The little things make the biggest impact

My family members were never particularly religious, but they were certainly proud of their heritage — especially my grandparents, who kept their menorah in a cabinet high above the counter where it awaited the eight days of Hanukkah.

Not long after, my family also celebrated Christmas. We did not go to church or temple regularly and only recognized the holidays because we liked anything that brought us together. Even weekly fast food dinner outings, followed by a movie rental felt similar. Even though I was young and often had little interest in the movie we were watching, something still resonated with me as I sat on the living room floor with my head supported by the couch cushion between my parents. It was as if I unconsciously knew my grandfather would die while my grandmother’s memory faded, my mother would have to take a second job after divorcing my father, and the living room would quickly fade into lifelessness.

I have countless memories of my family, but not too long ago, I was flooded with a wave of nostalgia after a good friend of mine called me a schmuck.

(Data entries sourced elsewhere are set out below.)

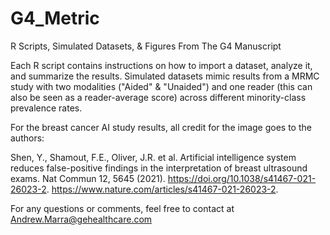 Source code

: # G4_Metric
R Scripts, Simulated Datasets, &amp; Figures From The G4 Manuscript

Each R script contains instructions on how to import a dataset, analyze it, and summarize the results. Simulated datasets mimic results from a MRMC study with two modalities ("Aided" & "Unaided") and one reader (this can also be seen as a reader-average score) across different minority-class prevalence rates.

For the breast cancer AI study results, all credit for the image goes to the authors:

Shen, Y., Shamout, F.E., Oliver, J.R. et al. Artificial intelligence system reduces false-positive findings in the interpretation of breast ultrasound exams. Nat Commun 12, 5645 (2021). https://doi.org/10.1038/s41467-021-26023-2. https://www.nature.com/articles/s41467-021-26023-2.

For any questions or comments, feel free to contact at Andrew.Marra@gehealthcare.com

I was caught in a strange emotional feedback loop comprised of longing, hilarity and fondness. I had not heard that word since living with my family.

My grandparents frequently sprinkled Yiddish into their vocabulary, and though I was not exposed to a large amount of the language and was never bar mitzvahed, I appreciated that every word seemed to be common sense in that they mean exactly how they sound. “Schmuck,” for instance, is usually used light-heartedly and means “fool.”

Other great Yiddish words include klutz (clumsy person), chutzpah (arrogant nerve), schlep (physically or figuratively drag something), schmaltzy (excessively sentimental), schtick (routine or act), and my personal favorite, schmutz, as in, “wipe that schmutz off your face!”

All these words have a sentimental connotation to me since they were some of the first informal words I learned and heard regularly. I never integrated Yiddish into my everyday vocabulary, so it’s always a pleasant surprise when I hear them from someone else. It reminds me how intimately language can bring us together and has the power to be more than cut-and-dry communication.

Ever since I schlepped myself across the country to be a student, I have been searching for a sense of what I had before I left, but much of that was simply childhood, something everyone has and runs out of. But every so often, I’m run into the schmaltzy things in life that transcend time and hit home in all the right ways.